- Data entries:
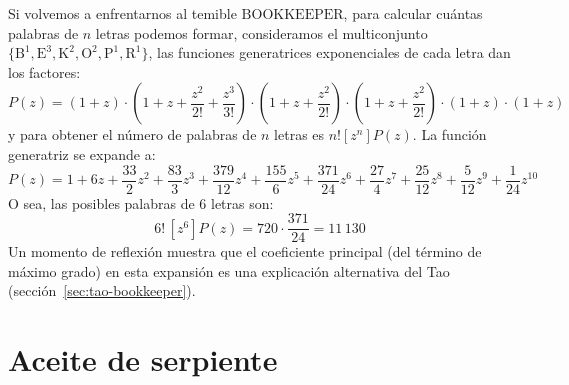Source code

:   Si volvemos a enfrentarnos al temible \(\mathrm{BOOKKEEPER}\),
  para calcular cuántas palabras de \(n\) letras podemos formar,
  consideramos el multiconjunto
    \(\{ \mathrm{B}^1, \mathrm{E}^3, \mathrm{K}^2, \mathrm{O}^2,
	 \mathrm{P}^1, \mathrm{R}^1 \}\),
  las funciones generatrices exponenciales
  de cada letra dan los factores:
  \begin{equation*}
    P(z)
      = \left( 1 + z \right)
	  \cdot \left(
		  1 + z + \frac{z^2}{2!} + \frac{z^3}{3!}
		\right)
	  \cdot \left( 1 + z + \frac{z^2}{2!} \right)
	  \cdot \left( 1 + z + \frac{z^2}{2!} \right)
	  \cdot \left( 1 + z \right)
	  \cdot \left( 1 + z \right)
  \end{equation*}
  y para obtener el número de palabras de \(n\) letras es
  \(n! \left[ z^n \right] P(z)\).
  La función generatriz se expande a:
  \begin{equation*}
    P(z)
      = 1 + 6 z + \frac{33}{2} z^2 + \frac{83}{3} z^3
	  + \frac{379}{12} z^4 + \frac{155}{6} z^5
	  + \frac{371}{24} z^6 + \frac{27}{4} z^7
	  + \frac{25}{12} z^8 + \frac{5}{12} z^9
	  + \frac{1}{24} z^{10}
  \end{equation*}
  O sea,
  las posibles palabras de 6 letras son:
  \begin{equation*}
    6! \, \left[ z^6 \right] P(z)
      = 720 \cdot \frac{371}{24}
      = 11\,130
  \end{equation*}
  Un momento de reflexión muestra que el coeficiente principal%
  (del término de máximo grado)
  en esta expansión es una explicación alternativa del Tao
  (sección~\ref{sec:tao-bookkeeper}).

\section{Aceite de serpiente}
\label{sec:snake-oil}

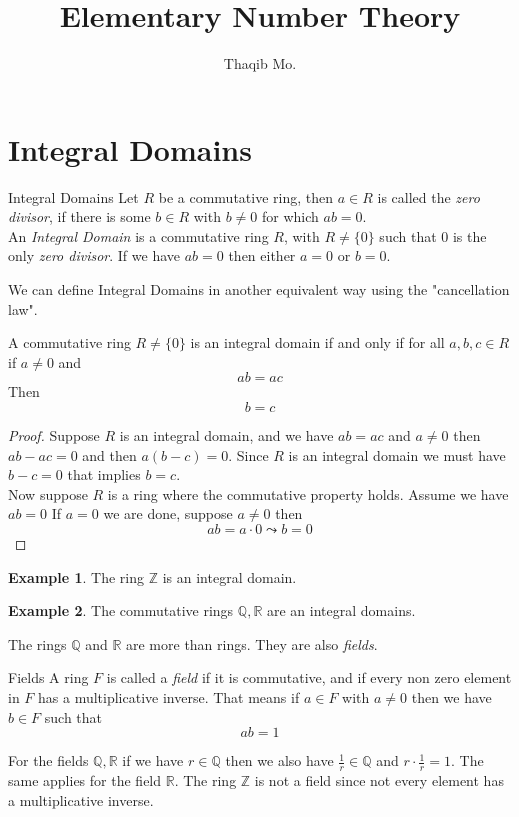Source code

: \documentclass[16pt,a4paper]{article}
\author{Thaqib Mo.}
\title{ Elementary Number Theory }
\theoremstyle{definition}
\newtheorem{example}{Example}
\begin{document}
\maketitle
\newpage
\section{Integral Domains}
\begin{defn}{Integral Domains}{}
Let $R$ be a commutative ring, then $a\in R$ is called the \emph{zero divisor}, if there is some $b\in R$ with $b\neq 0$ for which $ab=0$.  
\\
An \emph{Integral Domain} is a commutative ring $R$, with $R\neq \{0\}$ such that $0$ is the only \emph{zero divisor}. If we have $ab=0$ then either $a=0$ or  $b=0$. 
\end{defn}

We can define Integral Domains in another equivalent way using the "cancellation law". 
\begin{thm}{}{}
A commutative ring $R\neq \{0\}$ is an integral domain if and only if for all $a,b,c \in R$ if $a\neq 0$ and 
\[ab=ac\]
Then
\[b=c\] 
\end{thm} 
\begin{proof}
Suppose $R$ is an integral domain, and we have $ab=ac$ and $a\neq 0$ then $ab-ac = 0$ and then $a(b-c) = 0$. Since $R$ is an integral domain we must have $b-c = 0$ that implies $b=c$. 
\\
Now suppose $R$ is a ring where the commutative property holds. Assume we have $ab=0$ If $a=0$ we are done, suppose $a\neq 0$ then 
\[ab=a\cdot 0 \leadsto b=0\]   
\end{proof}

\begin{example}
The ring $\mathbb{Z}$ is an integral domain.  
\end{example}

\begin{example}
The commutative rings $\mathbb{Q}, \mathbb{R}$ are an integral domains.  
\end{example}

The rings $\mathbb{Q}$ and $\mathbb{R}$ are more than rings. They are also \emph{fields}. 
\begin{defn}{Fields}{}
A ring $F$ is called a \emph{field} if it is commutative, and if every non zero element in $F$ has a multiplicative inverse. That means if $a\in F$ with $a\neq 0$ then we have $b\in F$ such that 
\[ab=1\]  
\end{defn}
For the fields $\mathbb{Q,R}$ if we have $r\in \mathbb{Q}$ then we also have $\frac{1}{r}\in \mathbb{Q}$ and $r\cdot \frac{1}{r} = 1$. The same applies for the field $\mathbb{R}$. The ring $\mathbb{Z}$ is not a field since not every element has a multiplicative inverse. 
\end{document}
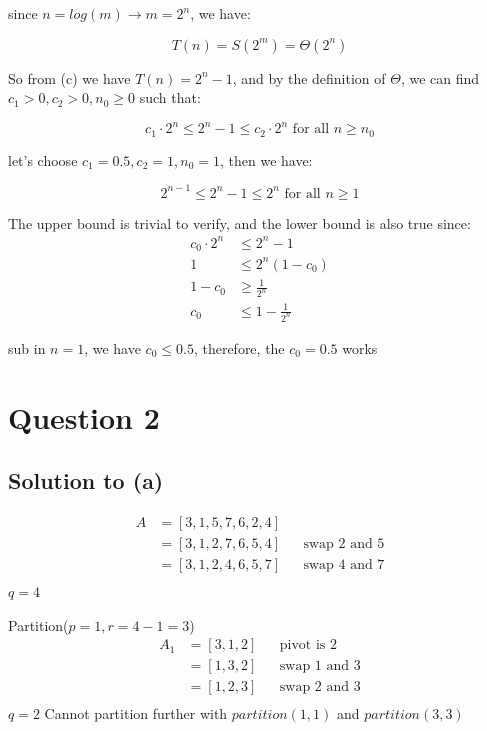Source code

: \documentclass{article}
\begin{document}
since \(n = log(m) \rightarrow m=2^{n}\), we have:

\[T(n) = S(2^m) = \Theta(2^n)\]

So from (c) we have \(T(n) = 2^n - 1\), and by the definition of \(\Theta\), we can find \(c_1>0, c_2>0, n_0\ge 0 \) such that:

\[c_1 \cdot 2^n \leq 2^n - 1 \leq c_2 \cdot 2^n \text{ for all } n \geq n_0\]

let's choose \(c_1 = 0.5, c_2 = 1, n_0 = 1\), then we have:

\[2^{n-1} \leq 2^n - 1 \leq 2^n \text{ for all } n \geq 1\]

The upper bound is trivial to verify, and the lower bound  is also true since:
\begin{align*}
    c_0\cdot 2^{n} &\leq 2^n - 1 \\
    1 &\leq 2^{n} (1 - c_0) \\
    1 - c_0 &\ge \frac{1}{2^n} \\
    c_0 &\leq 1 - \frac{1}{2^n}
\end{align*}

sub in \(n=1\), we have \(c_0 \leq 0.5\), therefore, the \(c_0 = 0.5\) works

\newpage

\section*{Question 2}
\subsection*{Solution to (a)}

\begin{align*}
A &=[3, 1, 5, 7, 6, 2, 4] \\
&= [3, 1, 2, 7, 6, 5, 4] && \text{swap 2 and 5} \\
&= [3, 1, 2, 4, 6, 5, 7] && \text{swap 4 and 7} \\
\end{align*}
\(q = 4 \)

Partition(\(p = 1, r = 4-1 = 3\))
\begin{align*}
    A_1 &= [3, 1, 2] && \text{pivot is 2} \\
    &= [1, 3, 2] && \text{swap 1 and 3} \\
    &= [1, 2, 3] && \text{swap 2 and 3} \\
\end{align*}
\(q=2\) Cannot partition further with \(partition(1, 1)\) and \(partition(3,3)\)
\end{document}
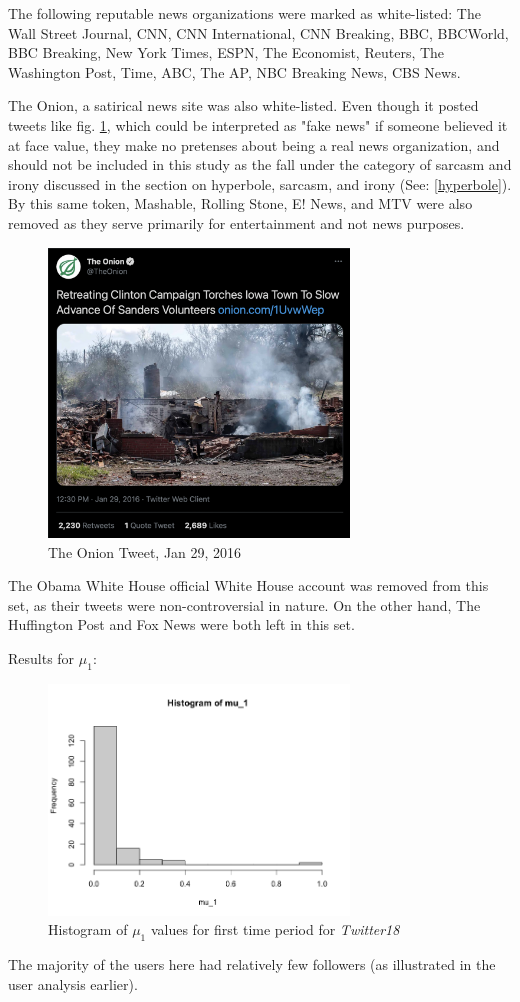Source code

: \documentclass[preprint,review,12pt]{elsarticle}
\begin{document}
The following reputable news organizations were marked as white-listed: The Wall Street Journal, CNN, CNN International, CNN Breaking, BBC, BBCWorld, BBC Breaking, New York Times, ESPN, The Economist, Reuters, The Washington Post, Time, ABC, The AP, NBC Breaking News, CBS News.

The Onion, a satirical news site was also white-listed. Even though it posted tweets like fig. \ref{fig:The Onion Tweet, Jan 29, 2016}, which could be interpreted as "fake news" if someone believed it at face value, they make no pretenses about being a real news organization, and should not be included in this study as the fall under the category of sarcasm and irony discussed in the section on hyperbole, sarcasm, and irony (See: \ref{hyperbole}). By this same token, Mashable, Rolling Stone, E! News, and MTV were also removed as they serve primarily for entertainment and not news purposes.
\begin{figure}[h]
    \centering
    \includegraphics[width=8cm]{Onion Tweet.png}
    \caption{The Onion Tweet, Jan 29, 2016 \cite{onion2016tweet}}
    \label{fig:The Onion Tweet, Jan 29, 2016}
\end{figure}

The Obama White House official White House account was removed from this set, as their tweets were non-controversial in nature. On the other hand, The Huffington Post and Fox News were both left in this set.

Results for $\mu_1$:
\begin{figure}[h]
    \centering
    \includegraphics[width=8cm]{Histogram of mu_1 twitter15.png}
    \caption{Histogram of $\mu_1$ values for first time period for \textit{Twitter18}}
    \label{fig:Hist mu_1 Twitter18}
\end{figure}
The majority of the users here had relatively few followers (as illustrated in the user analysis earlier). 
\end{document}
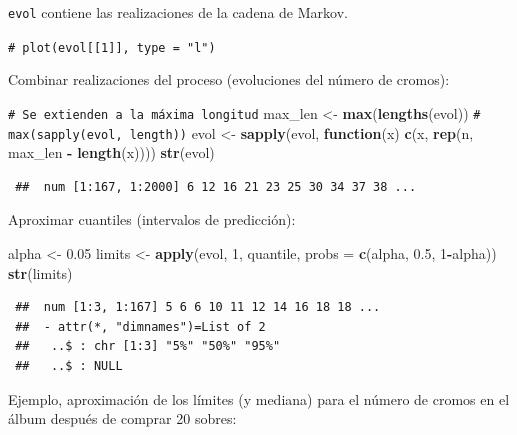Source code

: \documentclass[
  spanish,
  10pt,
]{book}
\newenvironment{Shaded}{\begin{snugshade}}{\end{snugshade}}
\newcommand{\AttributeTok}[1]{\textcolor[rgb]{0.13,0.29,0.53}{#1}}
\newcommand{\CommentTok}[1]{\textcolor[rgb]{0.56,0.35,0.01}{\textit{#1}}}
\newcommand{\ControlFlowTok}[1]{\textcolor[rgb]{0.13,0.29,0.53}{\textbf{#1}}}
\newcommand{\DecValTok}[1]{\textcolor[rgb]{0.00,0.00,0.81}{#1}}
\newcommand{\FloatTok}[1]{\textcolor[rgb]{0.00,0.00,0.81}{#1}}
\newcommand{\FunctionTok}[1]{\textcolor[rgb]{0.13,0.29,0.53}{\textbf{#1}}}
\newcommand{\NormalTok}[1]{#1}
\newcommand{\OtherTok}[1]{\textcolor[rgb]{0.56,0.35,0.01}{#1}}
\newcommand{\SpecialCharTok}[1]{\textcolor[rgb]{0.81,0.36,0.00}{\textbf{#1}}}
\theoremstyle{break}
\theoremstyle{nonumberplain}
\renewcommand{\CommentTok}[1]{\textcolor[rgb]{0.41,0.41,0.41}{\texttt{#1}}}
\begin{document}
\texttt{evol} contiene las realizaciones de la cadena de Markov.

\begin{Shaded}
\begin{Highlighting}[]
\CommentTok{\# plot(evol[[1]], type = "l")}
\end{Highlighting}
\end{Shaded}

Combinar realizaciones del proceso (evoluciones del número de cromos):

\begin{Shaded}
\begin{Highlighting}[]
\CommentTok{\# Se extienden a la máxima longitud}
\NormalTok{max\_len }\OtherTok{\textless{}{-}} \FunctionTok{max}\NormalTok{(}\FunctionTok{lengths}\NormalTok{(evol)) }\CommentTok{\# max(sapply(evol, length))}
\NormalTok{evol }\OtherTok{\textless{}{-}} \FunctionTok{sapply}\NormalTok{(evol, }\ControlFlowTok{function}\NormalTok{(x) }\FunctionTok{c}\NormalTok{(x, }\FunctionTok{rep}\NormalTok{(n, max\_len }\SpecialCharTok{{-}} \FunctionTok{length}\NormalTok{(x))))}
\FunctionTok{str}\NormalTok{(evol)}
\end{Highlighting}
\end{Shaded}

\begin{verbatim}
 ##  num [1:167, 1:2000] 6 12 16 21 23 25 30 34 37 38 ...
\end{verbatim}

Aproximar cuantiles (intervalos de predicción):

\begin{Shaded}
\begin{Highlighting}[]
\NormalTok{alpha }\OtherTok{\textless{}{-}} \FloatTok{0.05}
\NormalTok{limits }\OtherTok{\textless{}{-}} \FunctionTok{apply}\NormalTok{(evol, }\DecValTok{1}\NormalTok{, quantile, }\AttributeTok{probs =} \FunctionTok{c}\NormalTok{(alpha, }\FloatTok{0.5}\NormalTok{, }\DecValTok{1}\SpecialCharTok{{-}}\NormalTok{alpha))}
\FunctionTok{str}\NormalTok{(limits)}
\end{Highlighting}
\end{Shaded}

\begin{verbatim}
 ##  num [1:3, 1:167] 5 6 6 10 11 12 14 16 18 18 ...
 ##  - attr(*, "dimnames")=List of 2
 ##   ..$ : chr [1:3] "5%" "50%" "95%"
 ##   ..$ : NULL
\end{verbatim}

Ejemplo, aproximación de los límites (y mediana) para el número de cromos en el álbum después de comprar 20 sobres:
\end{document}
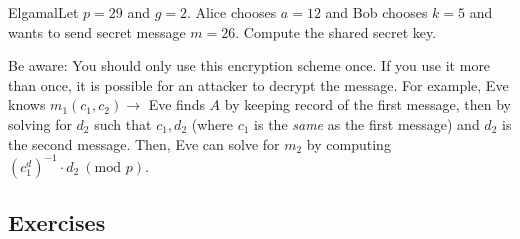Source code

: \begin{example}
    {Elgamal}Let \(p = 29\) and \(g = 2\). Alice chooses \(a = 12\) and Bob chooses \(k = 5\) and wants to send secret message \(m = 26\). Compute the shared secret key.
\end{example}


\begin{note}
    Be aware: You should only use this encryption scheme once. If you use it more than once, it is possible for an attacker to decrypt the message. For example, Eve knows \(m_1(c_1, c_2) \rightarrow\) Eve finds \(A\) by keeping record of the first message, then by solving for \(d_2\) such that \(c_1, d_2\) (where \(c_1\) is the \textit{same} as the first message) and \(d_2\) is the second message. Then, Eve can solve for \(m_2\) by computing \({(c_1^d)}^{-1} \cdot d_2 \ (\text{mod } p)\).
\end{note}



\renewcommand{\theenumi}{\alph{enumi}}
\renewcommand{\labelenumi}{(\theenumi)}
\subsection{Exercises}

- Directions for this task:
Look over the records. Copy the lines that include the word "with".

- Problem solution:
Let $R$ be a commutative ring, then $a\in R$ is called the \emph{zero divisor}, if there is some $b\in R$ with $b\neq 0$ for which $ab=0$.  
An \emph{Integral Domain} is a commutative ring $R$, with $R\neq \{0\}$ such that $0$ is the only \emph{zero divisor}. If we have $ab=0$ then either $a=0$ or  $b=0$. 
A ring $F$ is called a \emph{field} if it is commutative, and if every non zero element in $F$ has a multiplicative inverse. That means if $a\in F$ with $a\neq 0$ then we have $b\in F$ such that 
\(q=2\) Cannot partition further with \(partition(1, 1)\) and \(partition(3,3)\)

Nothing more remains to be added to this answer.